The site next to the palace has been derelict for two decades
A planned development on land opposite Hampton Court Palace in Surrey has been approved by councillors.
Elmbridge Council's planning committee considered two sets of plans from the developer, Gladedale, for the derelict Jolly Boatman site.
A Georgian-style "classical" scheme was approved, but a "boathouse" scheme with timber weatherboarding was ruled out.
The application, which was opposed by the Historic Royal Palaces, has now been referred to the full council.
Elmbridge Council said the plans would be considered at an extraordinary meeting of the full council on a date to be confirmed as soon as possible.
The Historic Royal Palaces had said the plan was "huge, urban and inappropriate".
The charity asked the government to call the plans in for consideration by the Secretary of State, but the request was rejected.
Developers Gladedale defended the scheme and said it had been "sensitively designed".

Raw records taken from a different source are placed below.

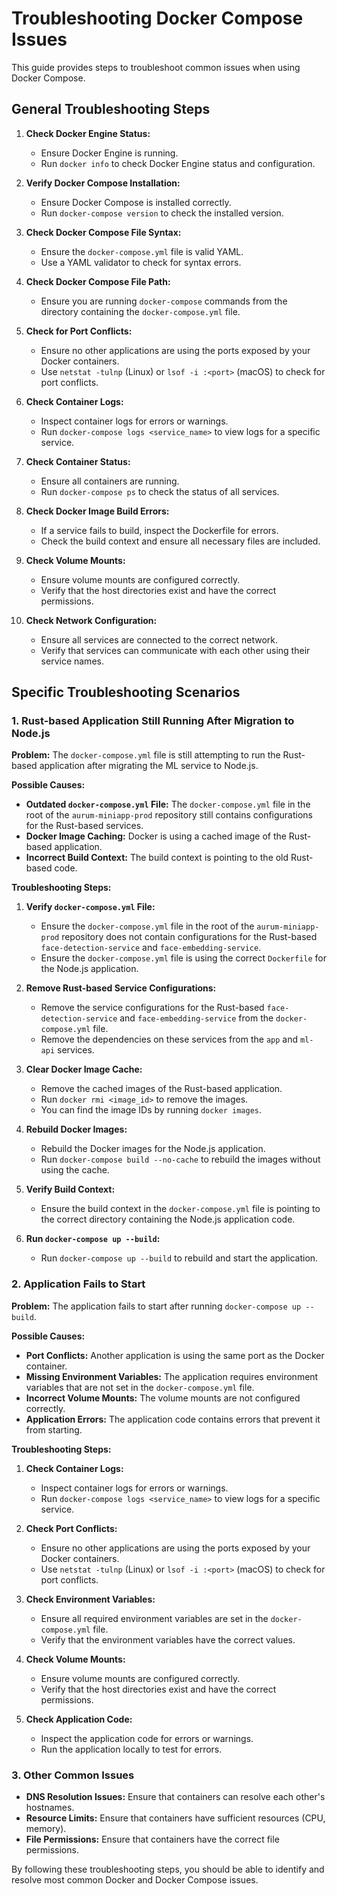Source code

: # Troubleshooting Docker Compose Issues

This guide provides steps to troubleshoot common issues when using Docker Compose.

## General Troubleshooting Steps

1.  **Check Docker Engine Status:**

    - Ensure Docker Engine is running.
    - Run `docker info` to check Docker Engine status and configuration.

2.  **Verify Docker Compose Installation:**

    - Ensure Docker Compose is installed correctly.
    - Run `docker-compose version` to check the installed version.

3.  **Check Docker Compose File Syntax:**

    - Ensure the `docker-compose.yml` file is valid YAML.
    - Use a YAML validator to check for syntax errors.

4.  **Check Docker Compose File Path:**

    - Ensure you are running `docker-compose` commands from the directory containing the `docker-compose.yml` file.

5.  **Check for Port Conflicts:**

    - Ensure no other applications are using the ports exposed by your Docker containers.
    - Use `netstat -tulnp` (Linux) or `lsof -i :<port>` (macOS) to check for port conflicts.

6.  **Check Container Logs:**

    - Inspect container logs for errors or warnings.
    - Run `docker-compose logs <service_name>` to view logs for a specific service.

7.  **Check Container Status:**

    - Ensure all containers are running.
    - Run `docker-compose ps` to check the status of all services.

8.  **Check Docker Image Build Errors:**

    - If a service fails to build, inspect the Dockerfile for errors.
    - Check the build context and ensure all necessary files are included.

9.  **Check Volume Mounts:**

    - Ensure volume mounts are configured correctly.
    - Verify that the host directories exist and have the correct permissions.

10. **Check Network Configuration:**
    - Ensure all services are connected to the correct network.
    - Verify that services can communicate with each other using their service names.

## Specific Troubleshooting Scenarios

### 1. Rust-based Application Still Running After Migration to Node.js

**Problem:** The `docker-compose.yml` file is still attempting to run the Rust-based application after migrating the ML service to Node.js.

**Possible Causes:**

- **Outdated `docker-compose.yml` File:** The `docker-compose.yml` file in the root of the `aurum-miniapp-prod` repository still contains configurations for the Rust-based services.
- **Docker Image Caching:** Docker is using a cached image of the Rust-based application.
- **Incorrect Build Context:** The build context is pointing to the old Rust-based code.

**Troubleshooting Steps:**

1.  **Verify `docker-compose.yml` File:**

    - Ensure the `docker-compose.yml` file in the root of the `aurum-miniapp-prod` repository does not contain configurations for the Rust-based `face-detection-service` and `face-embedding-service`.
    - Ensure the `docker-compose.yml` file is using the correct `Dockerfile` for the Node.js application.

2.  **Remove Rust-based Service Configurations:**

    - Remove the service configurations for the Rust-based `face-detection-service` and `face-embedding-service` from the `docker-compose.yml` file.
    - Remove the dependencies on these services from the `app` and `ml-api` services.

3.  **Clear Docker Image Cache:**

    - Remove the cached images of the Rust-based application.
    - Run `docker rmi <image_id>` to remove the images.
    - You can find the image IDs by running `docker images`.

4.  **Rebuild Docker Images:**

    - Rebuild the Docker images for the Node.js application.
    - Run `docker-compose build --no-cache` to rebuild the images without using the cache.

5.  **Verify Build Context:**

    - Ensure the build context in the `docker-compose.yml` file is pointing to the correct directory containing the Node.js application code.

6.  **Run `docker-compose up --build`:**
    - Run `docker-compose up --build` to rebuild and start the application.

### 2. Application Fails to Start

**Problem:** The application fails to start after running `docker-compose up --build`.

**Possible Causes:**

- **Port Conflicts:** Another application is using the same port as the Docker container.
- **Missing Environment Variables:** The application requires environment variables that are not set in the `docker-compose.yml` file.
- **Incorrect Volume Mounts:** The volume mounts are not configured correctly.
- **Application Errors:** The application code contains errors that prevent it from starting.

**Troubleshooting Steps:**

1.  **Check Container Logs:**

    - Inspect container logs for errors or warnings.
    - Run `docker-compose logs <service_name>` to view logs for a specific service.

2.  **Check Port Conflicts:**

    - Ensure no other applications are using the ports exposed by your Docker containers.
    - Use `netstat -tulnp` (Linux) or `lsof -i :<port>` (macOS) to check for port conflicts.

3.  **Check Environment Variables:**

    - Ensure all required environment variables are set in the `docker-compose.yml` file.
    - Verify that the environment variables have the correct values.

4.  **Check Volume Mounts:**

    - Ensure volume mounts are configured correctly.
    - Verify that the host directories exist and have the correct permissions.

5.  **Check Application Code:**
    - Inspect the application code for errors or warnings.
    - Run the application locally to test for errors.

### 3. Other Common Issues

- **DNS Resolution Issues:** Ensure that containers can resolve each other's hostnames.
- **Resource Limits:** Ensure that containers have sufficient resources (CPU, memory).
- **File Permissions:** Ensure that containers have the correct file permissions.

By following these troubleshooting steps, you should be able to identify and resolve most common Docker and Docker Compose issues.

A Gladedale spokeswoman previously said the site had been derelict for more than 20 years, and was voted one of Britain's worst wasted spaces in 2003.

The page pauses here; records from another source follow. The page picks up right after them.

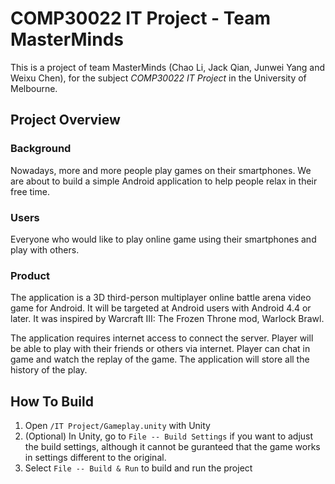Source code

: # COMP30022 IT Project - Team MasterMinds

This is a project of team MasterMinds (Chao Li, Jack Qian, Junwei Yang and Weixu Chen), for the subject *COMP30022 IT Project* in the University of Melbourne.

## Project Overview

### Background

Nowadays, more and more people play games on their smartphones. We are about to build a simple Android application to help people relax in their free time. 

### Users

Everyone who would like to play online game using their smartphones and play with others.

### Product

The application is a 3D third-person multiplayer online battle arena video game for Android. It will be targeted at Android users with Android 4.4 or later. It was inspired by Warcraft III: The Frozen Throne mod, Warlock Brawl.

The application requires internet access to connect the server. Player will be able to play with their friends or others via internet. Player can chat in game and watch the replay of the game. The application will store all the history of the play.

## How To Build

1. Open `/IT Project/Gameplay.unity` with Unity
2. (Optional) In Unity, go to `File -- Build Settings` if you want to adjust the build settings, although it cannot be guranteed that the game works in settings different to the original.
3. Select `File -- Build & Run` to build and run the project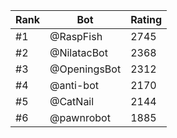 Rank|Bot|Rating
---|---|---
#1|@RaspFish|2745
#2|@NilatacBot|2368
#3|@OpeningsBot|2312
#4|@anti-bot|2170
#5|@CatNail|2144
#6|@pawnrobot|1885
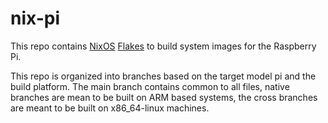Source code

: # nix-pi

This repo contains [NixOS](https://nixos.org/manual/nixos/stable/) 
[Flakes](https://nixos.wiki/wiki/Flakes) to build system images for the Raspberry Pi.

This repo is organized into branches based on the target model pi and the build platform.
The main branch contains common to all files, native branches are mean to be built on ARM
based systems, the cross branches are meant to be built on x86_64-linux machines.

Papers submitted to an earlier meeting in October said the "classical" and "boathouse" plans, which had different designers, were "effectively identical".
A report said both applications were prepared by architects with "a track record of designing excellent buildings in historic settings".
But English Heritage had been unable to support the appearance of the "boathouse" scheme.
The report said English Heritage preferred the brick and stone in the "classical" scheme to the white weatherboarding in the "boathouse" scheme.